Your job is to return each record exactly, minus any pictures.
○ ○ ○ ○
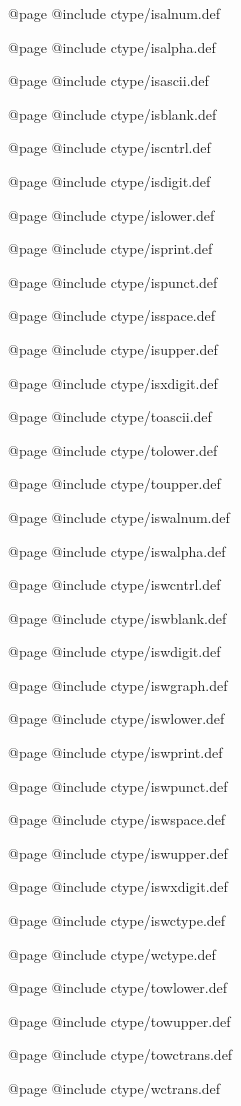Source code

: @page
@include ctype/isalnum.def

@page
@include ctype/isalpha.def

@page
@include ctype/isascii.def

@page
@include ctype/isblank.def

@page
@include ctype/iscntrl.def

@page
@include ctype/isdigit.def

@page
@include ctype/islower.def

@page
@include ctype/isprint.def

@page
@include ctype/ispunct.def

@page
@include ctype/isspace.def

@page
@include ctype/isupper.def

@page
@include ctype/isxdigit.def

@page
@include ctype/toascii.def

@page
@include ctype/tolower.def

@page
@include ctype/toupper.def

@page
@include ctype/iswalnum.def

@page
@include ctype/iswalpha.def

@page
@include ctype/iswcntrl.def

@page
@include ctype/iswblank.def

@page
@include ctype/iswdigit.def

@page
@include ctype/iswgraph.def

@page
@include ctype/iswlower.def

@page
@include ctype/iswprint.def

@page
@include ctype/iswpunct.def

@page
@include ctype/iswspace.def

@page
@include ctype/iswupper.def

@page
@include ctype/iswxdigit.def

@page
@include ctype/iswctype.def

@page
@include ctype/wctype.def

@page
@include ctype/towlower.def

@page
@include ctype/towupper.def

@page
@include ctype/towctrans.def

@page
@include ctype/wctrans.def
○ ○ ○ ○
*Response area*
Source code

: @page
@include ctype/isalnum.def

@page
@include ctype/isalpha.def

@page
@include ctype/isascii.def

@page
@include ctype/isblank.def

@page
@include ctype/iscntrl.def

@page
@include ctype/isdigit.def

@page
@include ctype/islower.def

@page
@include ctype/isprint.def

@page
@include ctype/ispunct.def

@page
@include ctype/isspace.def

@page
@include ctype/isupper.def

@page
@include ctype/isxdigit.def

@page
@include ctype/toascii.def

@page
@include ctype/tolower.def

@page
@include ctype/toupper.def

@page
@include ctype/iswalnum.def

@page
@include ctype/iswalpha.def

@page
@include ctype/iswcntrl.def

@page
@include ctype/iswblank.def

@page
@include ctype/iswdigit.def

@page
@include ctype/iswgraph.def

@page
@include ctype/iswlower.def

@page
@include ctype/iswprint.def

@page
@include ctype/iswpunct.def

@page
@include ctype/iswspace.def

@page
@include ctype/iswupper.def

@page
@include ctype/iswxdigit.def

@page
@include ctype/iswctype.def

@page
@include ctype/wctype.def

@page
@include ctype/towlower.def

@page
@include ctype/towupper.def

@page
@include ctype/towctrans.def

@page
@include ctype/wctrans.def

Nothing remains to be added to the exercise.